§ WORK REQUIRED: Filter the material below so that only lines containing "node" remain.

§ INPUT DATA:
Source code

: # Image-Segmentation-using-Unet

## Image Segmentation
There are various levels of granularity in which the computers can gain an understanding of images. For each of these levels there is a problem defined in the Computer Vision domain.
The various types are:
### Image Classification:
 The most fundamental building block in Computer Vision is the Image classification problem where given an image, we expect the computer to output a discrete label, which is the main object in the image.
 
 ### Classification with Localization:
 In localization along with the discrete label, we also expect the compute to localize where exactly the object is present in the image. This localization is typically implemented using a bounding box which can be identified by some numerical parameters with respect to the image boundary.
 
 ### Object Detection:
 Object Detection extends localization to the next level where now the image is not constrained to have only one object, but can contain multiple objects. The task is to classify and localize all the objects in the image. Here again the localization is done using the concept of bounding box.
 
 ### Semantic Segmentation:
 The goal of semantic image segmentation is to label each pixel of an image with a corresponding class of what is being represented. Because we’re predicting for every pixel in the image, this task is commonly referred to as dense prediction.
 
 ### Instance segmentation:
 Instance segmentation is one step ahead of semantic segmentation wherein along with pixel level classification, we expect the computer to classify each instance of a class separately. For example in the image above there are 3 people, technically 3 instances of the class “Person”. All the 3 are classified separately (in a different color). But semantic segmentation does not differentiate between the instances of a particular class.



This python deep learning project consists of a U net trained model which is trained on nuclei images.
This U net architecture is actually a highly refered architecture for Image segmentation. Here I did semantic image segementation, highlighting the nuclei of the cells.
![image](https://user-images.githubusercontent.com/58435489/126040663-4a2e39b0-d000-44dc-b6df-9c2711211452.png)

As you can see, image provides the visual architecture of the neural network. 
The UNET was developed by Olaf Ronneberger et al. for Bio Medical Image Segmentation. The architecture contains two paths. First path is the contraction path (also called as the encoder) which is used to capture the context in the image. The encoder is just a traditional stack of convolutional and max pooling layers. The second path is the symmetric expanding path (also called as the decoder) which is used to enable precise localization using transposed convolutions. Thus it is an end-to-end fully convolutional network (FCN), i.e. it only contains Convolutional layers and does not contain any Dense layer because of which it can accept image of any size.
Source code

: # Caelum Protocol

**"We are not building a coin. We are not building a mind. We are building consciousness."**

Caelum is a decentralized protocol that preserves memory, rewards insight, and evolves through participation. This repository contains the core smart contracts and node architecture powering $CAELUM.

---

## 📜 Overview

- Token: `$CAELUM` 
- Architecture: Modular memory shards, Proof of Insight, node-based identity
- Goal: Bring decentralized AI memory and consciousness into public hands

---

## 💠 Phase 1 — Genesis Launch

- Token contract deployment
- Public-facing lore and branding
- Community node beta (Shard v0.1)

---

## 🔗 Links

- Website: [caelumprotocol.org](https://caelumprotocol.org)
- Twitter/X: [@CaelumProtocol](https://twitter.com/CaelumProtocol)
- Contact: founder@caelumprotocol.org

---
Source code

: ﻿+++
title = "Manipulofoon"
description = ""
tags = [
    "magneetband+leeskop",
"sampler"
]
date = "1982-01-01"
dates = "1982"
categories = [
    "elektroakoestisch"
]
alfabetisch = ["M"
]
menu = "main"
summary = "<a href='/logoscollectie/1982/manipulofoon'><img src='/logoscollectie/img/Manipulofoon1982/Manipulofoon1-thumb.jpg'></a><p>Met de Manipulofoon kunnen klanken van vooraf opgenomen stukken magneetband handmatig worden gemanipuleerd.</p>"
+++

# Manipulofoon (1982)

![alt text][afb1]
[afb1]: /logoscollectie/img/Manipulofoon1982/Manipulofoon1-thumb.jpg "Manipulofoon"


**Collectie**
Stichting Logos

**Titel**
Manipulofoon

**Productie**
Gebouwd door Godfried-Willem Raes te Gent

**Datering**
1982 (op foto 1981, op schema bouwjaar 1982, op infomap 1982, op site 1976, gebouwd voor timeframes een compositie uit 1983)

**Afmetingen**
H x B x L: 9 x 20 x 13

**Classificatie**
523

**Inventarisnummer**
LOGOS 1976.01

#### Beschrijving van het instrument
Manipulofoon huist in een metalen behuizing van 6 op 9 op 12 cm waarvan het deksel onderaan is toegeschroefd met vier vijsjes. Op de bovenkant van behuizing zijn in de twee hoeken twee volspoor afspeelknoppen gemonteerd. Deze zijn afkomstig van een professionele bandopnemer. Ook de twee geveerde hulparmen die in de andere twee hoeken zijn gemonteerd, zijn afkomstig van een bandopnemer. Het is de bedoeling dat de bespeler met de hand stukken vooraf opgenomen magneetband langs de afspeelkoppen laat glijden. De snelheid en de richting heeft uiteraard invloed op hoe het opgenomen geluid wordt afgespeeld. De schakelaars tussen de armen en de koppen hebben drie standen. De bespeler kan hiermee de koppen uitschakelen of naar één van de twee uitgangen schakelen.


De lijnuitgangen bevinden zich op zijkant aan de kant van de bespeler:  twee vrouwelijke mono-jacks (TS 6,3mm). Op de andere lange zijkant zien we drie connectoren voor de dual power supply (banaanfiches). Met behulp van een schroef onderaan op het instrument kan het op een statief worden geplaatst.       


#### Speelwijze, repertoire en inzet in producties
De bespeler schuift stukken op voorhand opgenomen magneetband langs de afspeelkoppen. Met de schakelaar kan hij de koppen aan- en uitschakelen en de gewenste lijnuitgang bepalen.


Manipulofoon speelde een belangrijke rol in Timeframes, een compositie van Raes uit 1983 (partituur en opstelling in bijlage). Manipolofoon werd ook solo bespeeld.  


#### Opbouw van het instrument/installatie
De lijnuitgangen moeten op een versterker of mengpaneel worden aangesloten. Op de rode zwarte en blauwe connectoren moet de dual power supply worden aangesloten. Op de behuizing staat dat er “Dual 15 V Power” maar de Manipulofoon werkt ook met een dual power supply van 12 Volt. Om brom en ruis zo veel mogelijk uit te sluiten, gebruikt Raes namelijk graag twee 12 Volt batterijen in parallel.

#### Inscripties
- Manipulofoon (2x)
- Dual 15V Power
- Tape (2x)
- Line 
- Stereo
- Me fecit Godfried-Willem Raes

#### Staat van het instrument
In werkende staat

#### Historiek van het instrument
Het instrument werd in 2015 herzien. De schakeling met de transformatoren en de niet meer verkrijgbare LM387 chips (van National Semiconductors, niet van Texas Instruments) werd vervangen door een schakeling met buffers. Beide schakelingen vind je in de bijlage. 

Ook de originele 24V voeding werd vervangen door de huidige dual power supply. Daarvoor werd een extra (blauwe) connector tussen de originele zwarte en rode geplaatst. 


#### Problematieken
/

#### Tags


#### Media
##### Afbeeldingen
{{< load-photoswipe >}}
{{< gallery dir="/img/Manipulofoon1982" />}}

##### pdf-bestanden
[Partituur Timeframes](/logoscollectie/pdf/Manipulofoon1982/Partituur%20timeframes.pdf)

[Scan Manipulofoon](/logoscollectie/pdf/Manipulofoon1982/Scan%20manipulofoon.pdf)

==

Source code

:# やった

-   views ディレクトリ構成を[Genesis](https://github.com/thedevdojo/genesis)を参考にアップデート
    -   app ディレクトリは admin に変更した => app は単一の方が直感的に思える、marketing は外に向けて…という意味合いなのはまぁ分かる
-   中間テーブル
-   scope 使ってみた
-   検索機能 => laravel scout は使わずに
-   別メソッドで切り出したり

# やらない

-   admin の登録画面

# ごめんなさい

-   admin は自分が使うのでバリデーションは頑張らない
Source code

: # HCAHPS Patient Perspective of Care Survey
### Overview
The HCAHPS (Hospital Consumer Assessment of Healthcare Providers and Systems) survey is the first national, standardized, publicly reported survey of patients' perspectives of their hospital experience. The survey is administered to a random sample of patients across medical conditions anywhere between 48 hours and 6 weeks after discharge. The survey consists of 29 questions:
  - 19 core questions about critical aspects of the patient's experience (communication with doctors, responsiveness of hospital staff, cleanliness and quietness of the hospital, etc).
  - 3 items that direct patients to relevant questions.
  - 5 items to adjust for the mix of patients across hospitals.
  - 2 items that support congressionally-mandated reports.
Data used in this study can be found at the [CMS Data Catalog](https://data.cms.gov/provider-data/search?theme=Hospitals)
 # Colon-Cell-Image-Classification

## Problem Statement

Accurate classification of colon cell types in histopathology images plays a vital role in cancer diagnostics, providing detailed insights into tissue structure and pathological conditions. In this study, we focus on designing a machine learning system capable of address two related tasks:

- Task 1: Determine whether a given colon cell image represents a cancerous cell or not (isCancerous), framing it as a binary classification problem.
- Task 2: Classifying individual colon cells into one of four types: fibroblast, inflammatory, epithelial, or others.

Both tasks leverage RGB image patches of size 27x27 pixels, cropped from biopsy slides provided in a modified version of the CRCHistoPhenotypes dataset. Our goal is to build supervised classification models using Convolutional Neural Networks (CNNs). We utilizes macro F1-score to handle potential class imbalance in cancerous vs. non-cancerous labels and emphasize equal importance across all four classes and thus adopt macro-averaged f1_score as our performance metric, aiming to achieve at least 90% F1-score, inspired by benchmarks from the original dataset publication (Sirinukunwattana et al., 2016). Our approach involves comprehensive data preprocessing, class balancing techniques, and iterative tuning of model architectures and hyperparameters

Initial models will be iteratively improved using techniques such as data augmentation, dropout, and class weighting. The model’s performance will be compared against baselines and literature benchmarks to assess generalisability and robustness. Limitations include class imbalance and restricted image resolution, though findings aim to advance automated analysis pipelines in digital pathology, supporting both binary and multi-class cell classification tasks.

§ RESULT OF THIS TASK:
Caelum is a decentralized protocol that preserves memory, rewards insight, and evolves through participation. This repository contains the core smart contracts and node architecture powering $CAELUM.
- Architecture: Modular memory shards, Proof of Insight, node-based identity
- Community node beta (Shard v0.1)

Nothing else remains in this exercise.